La lutte contre les ingérences étrangères, surtout l’année des Jeux olympiques et dans un contexte géopolitique européen et mondial plus qu’incertain, est à nos yeux nécessaire. De l’affaire Pegasus aux kompromats russes, toutes les ingérences étrangères ont pour objectif de déstabiliser les démocraties, au moment même où elles sont déjà fortement fragilisées – et, soit dit en passant, elles ne le sont pas uniquement par les ingérences étrangères.

L’article 1er de la proposition de loi crée un registre des acteurs influant sur la vie publique française pour le compte d’une puissance étrangère. Pour assurer une plus grande efficacité et une meilleure visibilité, l’ONG Transparency International préconise plutôt une extension du répertoire existant des représentants d’intérêts. Contrairement à une idée avancée dans le rapport de la délégation parlementaire au renseignement, le répertoire des représentants d’intérêts tenu par la Haute Autorité pour la transparence de la vie publique ne trace pas uniquement les actions de lobbying économique. En 2016, le législateur avait choisi de ne pas distinguer intérêts matériels et immatériels ; ce répertoire peut donc tout à fait enregistrer l’action de représentants des intérêts des autorités publiques étrangères. S’il était étendu, il serait un formidable outil de prévention des ingérences étrangères. Il serait encore plus efficace si la proposition de loi des députés Untermaier et Le Gendre relative au répertoire numérique des représentants d’intérêts, qui vise notamment à étendre la définition des représentants d’intérêt, à préciser les informations demandées et à augmenter la fréquence des déclarations, était adoptée.

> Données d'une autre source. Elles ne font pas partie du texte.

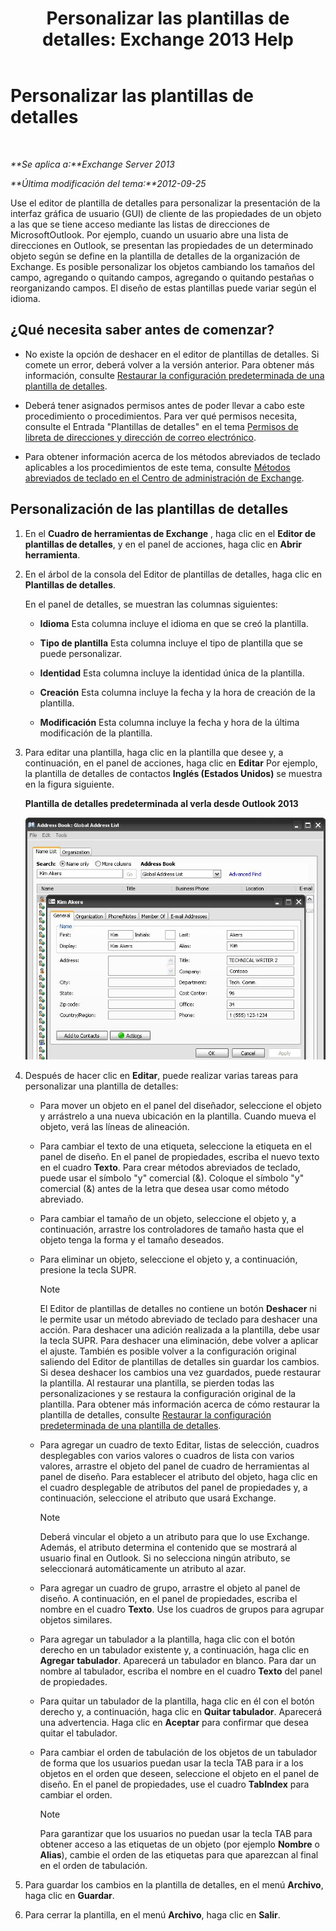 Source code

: ﻿---
title: 'Personalizar las plantillas de detalles: Exchange 2013 Help'
TOCTitle: Personalizar las plantillas de detalles
ms:assetid: b4beeedd-e46f-442e-844a-e8575f95dca0
ms:mtpsurl: https://technet.microsoft.com/es-es/library/ms.exch.toolbox.detailstemplate(v=EXCHG.150)
ms:contentKeyID: 49116470
ms.date: 05/22/2018
mtps_version: v=EXCHG.150
ms.translationtype: MT
---

# Personalizar las plantillas de detalles

 

_**Se aplica a:**Exchange Server 2013_

_**Última modificación del tema:**2012-09-25_

Use el editor de plantilla de detalles para personalizar la presentación de la interfaz gráfica de usuario (GUI) de cliente de las propiedades de un objeto a las que se tiene acceso mediante las listas de direcciones de MicrosoftOutlook. Por ejemplo, cuando un usuario abre una lista de direcciones en Outlook, se presentan las propiedades de un determinado objeto según se define en la plantilla de detalles de la organización de Exchange. Es posible personalizar los objetos cambiando los tamaños del campo, agregando o quitando campos, agregando o quitando pestañas o reorganizando campos. El diseño de estas plantillas puede variar según el idioma.

## ¿Qué necesita saber antes de comenzar?

  - No existe la opción de deshacer en el editor de plantillas de detalles. Si comete un error, deberá volver a la versión anterior. Para obtener más información, consulte [Restaurar la configuración predeterminada de una plantilla de detalles](restore-a-details-template-to-the-default-configuration-exchange-2013-help.md).

  - Deberá tener asignados permisos antes de poder llevar a cabo este procedimiento o procedimientos. Para ver qué permisos necesita, consulte el Entrada "Plantillas de detalles" en el tema [Permisos de libreta de direcciones y dirección de correo electrónico](email-address-and-address-book-permissions-exchange-2013-help.md).

  - Para obtener información acerca de los métodos abreviados de teclado aplicables a los procedimientos de este tema, consulte [Métodos abreviados de teclado en el Centro de administración de Exchange](keyboard-shortcuts-in-the-exchange-admin-center-exchange-online-protection-help.md).

## Personalización de las plantillas de detalles

1.  En el **Cuadro de herramientas de Exchange** , haga clic en el **Editor de plantillas de detalles**, y en el panel de acciones, haga clic en **Abrir herramienta**.

2.  En el árbol de la consola del Editor de plantillas de detalles, haga clic en **Plantillas de detalles**.
    
    En el panel de detalles, se muestran las columnas siguientes:
    
      - **Idioma** Esta columna incluye el idioma en que se creó la plantilla.
    
      - **Tipo de plantilla** Esta columna incluye el tipo de plantilla que se puede personalizar.
    
      - **Identidad** Esta columna incluye la identidad única de la plantilla.
    
      - **Creación** Esta columna incluye la fecha y la hora de creación de la plantilla.
    
      - **Modificación** Esta columna incluye la fecha y hora de la última modificación de la plantilla.

3.  Para editar una plantilla, haga clic en la plantilla que desee y, a continuación, en el panel de acciones, haga clic en **Editar** Por ejemplo, la plantilla de detalles de contactos **Inglés (Estados Unidos)** se muestra en la figura siguiente.
    
    **Plantilla de detalles predeterminada al verla desde Outlook 2013**
    
    ![Plantilla de detalles predeterminada de Outlook 2007](images/JJ673049.a0af8aca-663d-4702-ab2f-9a342f481cdf(EXCHG.150).gif "Plantilla de detalles predeterminada de Outlook 2007")  

4.  Después de hacer clic en **Editar**, puede realizar varias tareas para personalizar una plantilla de detalles:
    
      - Para mover un objeto en el panel del diseñador, seleccione el objeto y arrástrelo a una nueva ubicación en la plantilla. Cuando mueva el objeto, verá las líneas de alineación.
    
      - Para cambiar el texto de una etiqueta, seleccione la etiqueta en el panel de diseño. En el panel de propiedades, escriba el nuevo texto en el cuadro **Texto**. Para crear métodos abreviados de teclado, puede usar el símbolo "y" comercial (&). Coloque el símbolo "y" comercial (&) antes de la letra que desea usar como método abreviado.
    
      - Para cambiar el tamaño de un objeto, seleccione el objeto y, a continuación, arrastre los controladores de tamaño hasta que el objeto tenga la forma y el tamaño deseados.
    
      - Para eliminar un objeto, seleccione el objeto y, a continuación, presione la tecla SUPR.
        

        > [!NOTE]
        > El Editor de plantillas de detalles no contiene un botón <STRONG>Deshacer</STRONG> ni le permite usar un método abreviado de teclado para deshacer una acción. Para deshacer una adición realizada a la plantilla, debe usar la tecla SUPR. Para deshacer una eliminación, debe volver a aplicar el ajuste. También es posible volver a la configuración original saliendo del Editor de plantillas de detalles sin guardar los cambios. Si desea deshacer los cambios una vez guardados, puede restaurar la plantilla. Al restaurar una plantilla, se pierden todas las personalizaciones y se restaura la configuración original de la plantilla. Para obtener más información acerca de cómo restaurar la plantilla de detalles, consulte <A href="restore-a-details-template-to-the-default-configuration-exchange-2013-help.md">Restaurar la configuración predeterminada de una plantilla de detalles</A>.

    
      - Para agregar un cuadro de texto Editar, listas de selección, cuadros desplegables con varios valores o cuadros de lista con varios valores, arrastre el objeto del panel de cuadro de herramientas al panel de diseño. Para establecer el atributo del objeto, haga clic en el cuadro desplegable de atributos del panel de propiedades y, a continuación, seleccione el atributo que usará Exchange.
        

        > [!NOTE]
        > Deberá vincular el objeto a un atributo para que lo use Exchange. Además, el atributo determina el contenido que se mostrará al usuario final en Outlook. Si no selecciona ningún atributo, se seleccionará automáticamente un atributo al azar.

    
      - Para agregar un cuadro de grupo, arrastre el objeto al panel de diseño. A continuación, en el panel de propiedades, escriba el nombre en el cuadro **Texto**. Use los cuadros de grupos para agrupar objetos similares.
    
      - Para agregar un tabulador a la plantilla, haga clic con el botón derecho en un tabulador existente y, a continuación, haga clic en **Agregar tabulador**. Aparecerá un tabulador en blanco. Para dar un nombre al tabulador, escriba el nombre en el cuadro **Texto** del panel de propiedades.
    
      - Para quitar un tabulador de la plantilla, haga clic en él con el botón derecho y, a continuación, haga clic en **Quitar tabulador**. Aparecerá una advertencia. Haga clic en **Aceptar** para confirmar que desea quitar el tabulador.
    
      - Para cambiar el orden de tabulación de los objetos de un tabulador de forma que los usuarios puedan usar la tecla TAB para ir a los objetos en el orden que deseen, seleccione el objeto en el panel de diseño. En el panel de propiedades, use el cuadro **TabIndex** para cambiar el orden.
        

        > [!NOTE]
        > Para garantizar que los usuarios no puedan usar la tecla TAB para obtener acceso a las etiquetas de un objeto (por ejemplo <STRONG>Nombre</STRONG> o <STRONG>Alias</STRONG>), cambie el orden de las etiquetas para que aparezcan al final en el orden de tabulación.



5.  Para guardar los cambios en la plantilla de detalles, en el menú **Archivo**, haga clic en **Guardar**.

6.  Para cerrar la plantilla, en el menú **Archivo**, haga clic en **Salir**.

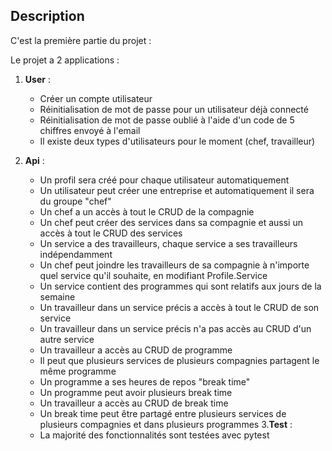 ## Description

C'est la première partie du projet :

Le projet a 2 applications :

1. **User** :
   - Créer un compte utilisateur
   - Réinitialisation de mot de passe pour un utilisateur déjà connecté
   - Réinitialisation de mot de passe oublié à l'aide d'un code de 5 chiffres envoyé à l'email
   - Il existe deux types d'utilisateurs pour le moment (chef, travailleur)

2. **Api** :
   - Un profil sera créé pour chaque utilisateur automatiquement
   - Un utilisateur peut créer une entreprise et automatiquement il sera du groupe "chef"
   - Un chef a un accès à tout le CRUD de la compagnie
   - Un chef peut créer des services dans sa compagnie et aussi un accès à tout le CRUD des services
   - Un service a des travailleurs, chaque service a ses travailleurs indépendamment
   - Un chef peut joindre les travailleurs de sa compagnie à n'importe quel service qu'il souhaite, en modifiant Profile.Service
   - Un service contient des programmes qui sont relatifs aux jours de la semaine
   - Un travailleur dans un service précis a accès à tout le CRUD de son service
   - Un travailleur dans un service précis n'a pas accès au CRUD d'un autre service
   - Un travailleur a accès au CRUD de programme
   - Il peut que plusieurs services de plusieurs compagnies partagent le même programme
   - Un programme a ses heures de repos "break time"
   - Un programme peut avoir plusieurs break time
   - Un travailleur a accès au CRUD de break time
   - Un break time peut être partagé entre plusieurs services de plusieurs compagnies et dans plusieurs programmes
3.**Test** :
   - La majorité des fonctionnalités sont testées avec pytest
     
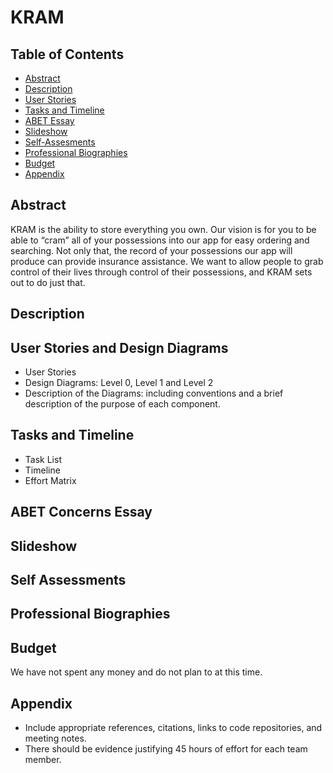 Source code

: # KRAM

## Table of Contents
* [Abstract](#abstract)
* [Description](#description)
* [User Stories](#user-stories-and-design-diagrams)
* [Tasks and Timeline](#tasks-and-timeline)
* [ABET Essay](#abet-concerns-essay)
* [Slideshow](#slideshow)
* [Self-Assesments](#self-assessments)
* [Professional Biographies](#professional-biographies)
* [Budget](#budget)
* [Appendix](#appendix)


## Abstract
KRAM is the ability to store everything you own. Our vision is for you to be able to “cram” all of your possessions into our app for easy ordering and searching. Not only that, the record of your possessions our app will produce can provide insurance assistance. We want to allow people to grab control of their lives through control of their possessions, and KRAM sets out to do just that.
## Description
## User Stories and Design Diagrams
* User Stories
* Design Diagrams: Level 0, Level 1 and Level 2 
* Description of the Diagrams: including conventions and a brief description of the purpose of each component.
## Tasks and Timeline
* Task List
* Timeline
* Effort Matrix
## ABET Concerns Essay
## Slideshow
## Self Assessments
## Professional Biographies
## Budget
We have not spent any money and do not plan to at this time.
## Appendix
* Include appropriate references, citations, links to code repositories, and meeting notes.
* There should be evidence justifying 45 hours of effort for each team member.



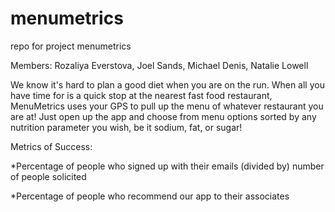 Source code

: # menumetrics
repo for project menumetrics


Members:
Rozaliya Everstova, 
Joel Sands, 
Michael Denis,
Natalie Lowell

We know it's hard to plan a good diet when you are on the run. When all you have time for is a quick stop at the nearest fast food restaurant, MenuMetrics uses your GPS to pull up the menu of whatever restaurant you are at! Just open up the app and choose from menu options sorted by any nutrition parameter you wish, be it sodium, fat, or sugar!

Metrics of Success:

*Percentage of people who signed up with their emails (divided by) number of people solicited

*Percentage of people who recommend our app to their associates
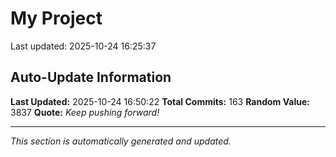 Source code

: # My Project


Last updated: 2025-10-24 16:25:37










































































































































































































































































































































































































































































































































































## Auto-Update Information

**Last Updated:** 2025-10-24 16:50:22
**Total Commits:** 163
**Random Value:** 3837
**Quote:** _Keep pushing forward!_

---
_This section is automatically generated and updated._ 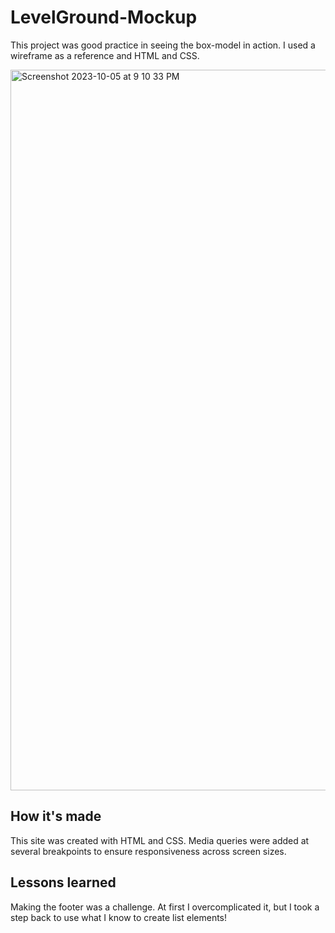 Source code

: # LevelGround-Mockup
This project was good practice in seeing the box-model in action. I used a wireframe as a reference and HTML and CSS.

<img width="1153" alt="Screenshot 2023-10-05 at 9 10 33 PM" src="https://github.com/codedbycass/LevelGround-Mockup/assets/122684139/ca1fd6d2-9c7e-4b94-8976-c2247449316c">

## How it's made
This site was created with HTML and CSS. Media queries were added at several breakpoints to ensure responsiveness across screen sizes.

## Lessons learned
Making the footer was a challenge. At first I overcomplicated it, but I took a step back to use what I know to create list elements! 

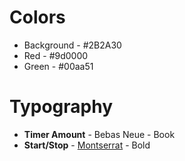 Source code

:# Colors

- Background - #2B2A30
- Red - #9d0000
- Green - #00aa51

# Typography

- **Timer Amount** - Bebas Neue - Book
- **Start/Stop** - [Montserrat](https://fonts.google.com/specimen/Montserrat?query=mont) - Bold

La lutte contre les ingérences étrangères est à prendre au sérieux. La fin ne saurait donc justifier les moyens. Nous sommes résolument opposés à l’article 3, qui permet aux services de renseignement de recourir à la technique de l’algorithme, aujourd’hui uniquement autorisée dans le cadre de la lutte contre le terrorisme. Cet article n’apporte pas assez de garanties concernant la protection des droits et libertés fondamentales. Quels seront les biais algorithmiques de cet outil ? Qui en aura l’usage ? De surcroît, il serait possible de recourir à cette technique dans le cadre, beaucoup trop large, de la prévention de toute forme d’ingérence étrangère.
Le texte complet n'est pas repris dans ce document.